Excerpts from a dataset:

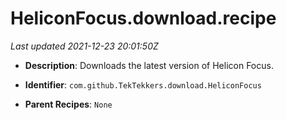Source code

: # HeliconFocus.download.recipe

_Last updated 2021-12-23 20:01:50Z_

- **Description**: Downloads the latest version of Helicon Focus.

- **Identifier**: `com.github.TekTekkers.download.HeliconFocus`

- **Parent Recipes**: `None`

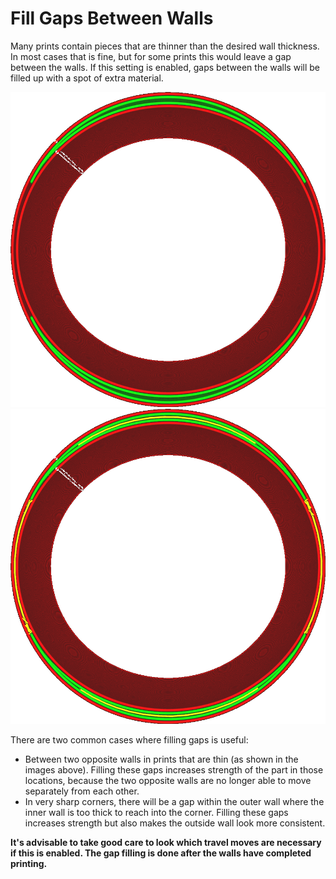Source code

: Fill Gaps Between Walls
====
Many prints contain pieces that are thinner than the desired wall thickness. In most cases that is fine, but for some prints this would leave a gap between the walls. If this setting is enabled, gaps between the walls will be filled up with a spot of extra material.

<!--screenshot {
"image_path": "fill_perimeter_gaps_disabled.png",
"models": [{"script": "spherical_cap.scad"}],
"camera_position": [0, 0, 117],
"settings": {
    "wall_line_count": 3,
    "fill_perimeter_gaps": "nowhere"
},
"colours": 64
}-->
<!--screenshot {
"image_path": "fill_perimeter_gaps_enabled.png",
"models": [{"script": "spherical_cap.scad"}],
"camera_position": [0, 0, 117],
"settings": {
    "wall_line_count": 3,
    "fill_perimeter_gaps": "everywhere"
},
"colours": 64
}-->
![A long, thin gap between opposite walls is shown on the left and right side of the image](../images/fill_perimeter_gaps_disabled.png)
![The gaps between walls are filled with material](../images/fill_perimeter_gaps_enabled.png)

There are two common cases where filling gaps is useful:
* Between two opposite walls in prints that are thin (as shown in the images above). Filling these gaps increases strength of the part in those locations, because the two opposite walls are no longer able to move separately from each other.
* In very sharp corners, there will be a gap within the outer wall where the inner wall is too thick to reach into the corner. Filling these gaps increases strength but also makes the outside wall look more consistent.

**It's advisable to take good care to look which travel moves are necessary if this is enabled. The gap filling is done after the walls have completed printing.**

To do:
Wherever a line in the records contains the word "cases", copy that line.

Solution to the exercise:
Many prints contain pieces that are thinner than the desired wall thickness. In most cases that is fine, but for some prints this would leave a gap between the walls. If this setting is enabled, gaps between the walls will be filled up with a spot of extra material.
There are two common cases where filling gaps is useful:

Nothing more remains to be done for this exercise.